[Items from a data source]

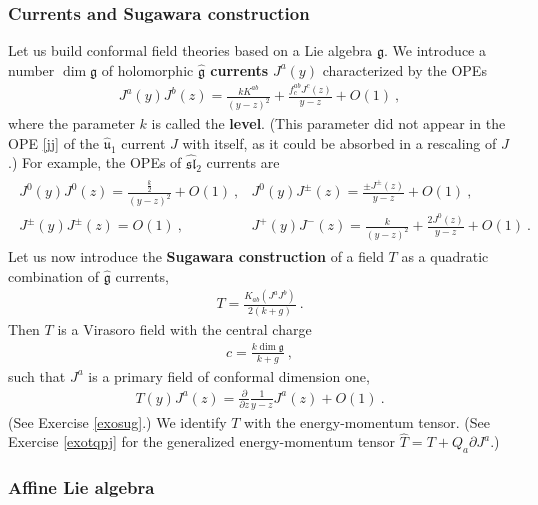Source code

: \documentclass[12pt, a4paper, notitlepage, twoside]{report}
\numberwithin{equation}{section}
\theoremstyle{break}
\begin{document}
\subsubsection{Currents and Sugawara construction}

Let us build conformal field theories based on a Lie algebra $\mathfrak{g}$. 
We introduce a number $\dim \mathfrak{g}$ of holomorphic \textbf{\boldmath $\hat{\mathfrak{g}}$ currents} $J^a(y)$ characterized by the OPEs 
\begin{align}
 \boxed{ J^a(y) J^b(z) = \frac{k K^{ab}}{(y-z)^2} +  \frac{ f^{ab}_c J^c(z)}{y-z}  + O(1)} \ ,
\label{jajb}
\end{align}
where the parameter $k$ is called the \textbf{level}. (This parameter did not appear in the OPE \eqref{jj} of the $\hat{\mathfrak{u}}_1$ current $J$ with itself, as it could be absorbed in a rescaling of $J$.) For example, the OPEs of $\widehat{\mathfrak{sl}}_2$ currents are
\begin{align}
\begin{array}{ll}
  J^0(y)J^0(z) = \frac{\frac{k}{2}}{(y-z)^2} + O(1)\ ,  & J^0(y)J^\pm(z) = \frac{\pm J^\pm(z)}{y-z} + O(1)\ ,
\\
 J^\pm(y)J^\pm(z) = O(1) \ , & J^+(y)J^-(z) = \frac{k}{(y-z)^2} + \frac{2J^0(z)}{y-z} + O(1)\ .
\end{array}
\label{jjjj}
\end{align}
Let us now introduce the \textbf{\boldmath Sugawara construction} of a field $T$ as a quadratic combination of $\hat{\mathfrak{g}}$ currents,
\begin{align}
\boxed{ T =  \frac{ K_{ab} (J^aJ^b)}{2(k+g)} } \ .
\label{tjj} 
\end{align}
Then $T$ is a Virasoro field with the central charge 
\begin{align}
 \boxed{ c = \frac{ k \dim \mathfrak{g}}{k+g} }\ ,
\label{ckg}
\end{align}
such that $J^a$ is a primary field of conformal dimension one, 
\begin{align}
\boxed{ T(y)J^a(z) = {\frac{\partial}{\partial z}} \frac{1}{y-z} J^a(z) + O(1)} \ .
\label{tja}
\end{align}
(See Exercise \ref{exosug}.)
We identify $T$ with the energy-momentum tensor.
(See Exercise \ref{exotqpj} for the generalized energy-momentum tensor $\hat{T} = T + Q_a\partial J^a$.)

\subsubsection{Affine Lie algebra}
\end{document}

## Work to complete
Bring together all lines in the records where the word "Exercise" is found.

## Answer to the problem
(See Exercise \ref{exosug}.)
(See Exercise \ref{exotqpj} for the generalized energy-momentum tensor $\hat{T} = T + Q_a\partial J^a$.)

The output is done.